Nevertheless, during dynamic resistance exercise, which is the mode of resistance exercise recommended for hypertensives [2, 36], BP increase might be, at least in part, due to an increase in cardiac output [17]. The effects of atenolol during this kind of exercise have been poorly studied. Therefore, this study was designed to test the hypothesis that atenolol can decrease not only BP maximum absolute levels achieved during dynamic resistance exercise, but it can also blunt the increase of BP during this kind of exercise.
We evaluated intra-arterial BP values and increases during dynamic leg-extension exercises performed to failure at three different intensities in hypertensive subjects receiving placebo and atenolol.
Methods
Subjects
Subjects with essential hypertension (stages 1 and 2) were recruited among those treated in the Hypertension Unit of the General Hospital to participate in this study, which was approved by the Ethics Committee of the General Hospital, Medical School, University of São Paulo.

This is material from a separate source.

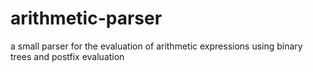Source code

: arithmetic-parser
=================

a small parser for the evaluation of arithmetic expressions using binary trees and postfix evaluation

Before enrolment in the study, all subjects underwent routine screening in the hypertension unit according to the international guidelines [24]. This screening included rest and exercise ECG and blood and urine collection. Patients who were receiving antihypertensive medications before enrolment maintained their previous medication during the screening phase. Subjects were excluded from the study if they had any sign of other cardiovascular diseases besides hypertension, and if they presented associated cardiovascular risk factors or target organ damage. None of the subjects was engaged in any regular physical exercise nor had previous experience with resistance exercise.
After screening, all subjects received placebo (lactose 40 mg, corn starch 102 mg, cellulose 5 mg, and magnesium 3 mg) twice daily for 6 weeks, and then they received atenolol therapy (initial dose of 25 mg twice daily, and increased to 50 mg twice daily if blood pressure was above 140/90 mmHg) for another 6 weeks. Subjects were blinded to the therapy in each experiment. Thus, the study was a crossover, nonrandomized, single-blind clinical trial.
At the third and fourth week of each therapy (placebo and atenolol), auscultatory BP was measured three times during two visits to the laboratory, and the mean of these six measurements was used as the patient's BP level. The first and the fifth Korotkoff's sounds were employed, respectively, to determine systolic and diastolic BP. Subjects continued in the study only if systolic/diastolic BP values when receiving placebo were between 140 and 160/90 and 105 mmHg. Subjects were excluded and drug therapy was prescribed if BP levels were above 160/105 mmHg.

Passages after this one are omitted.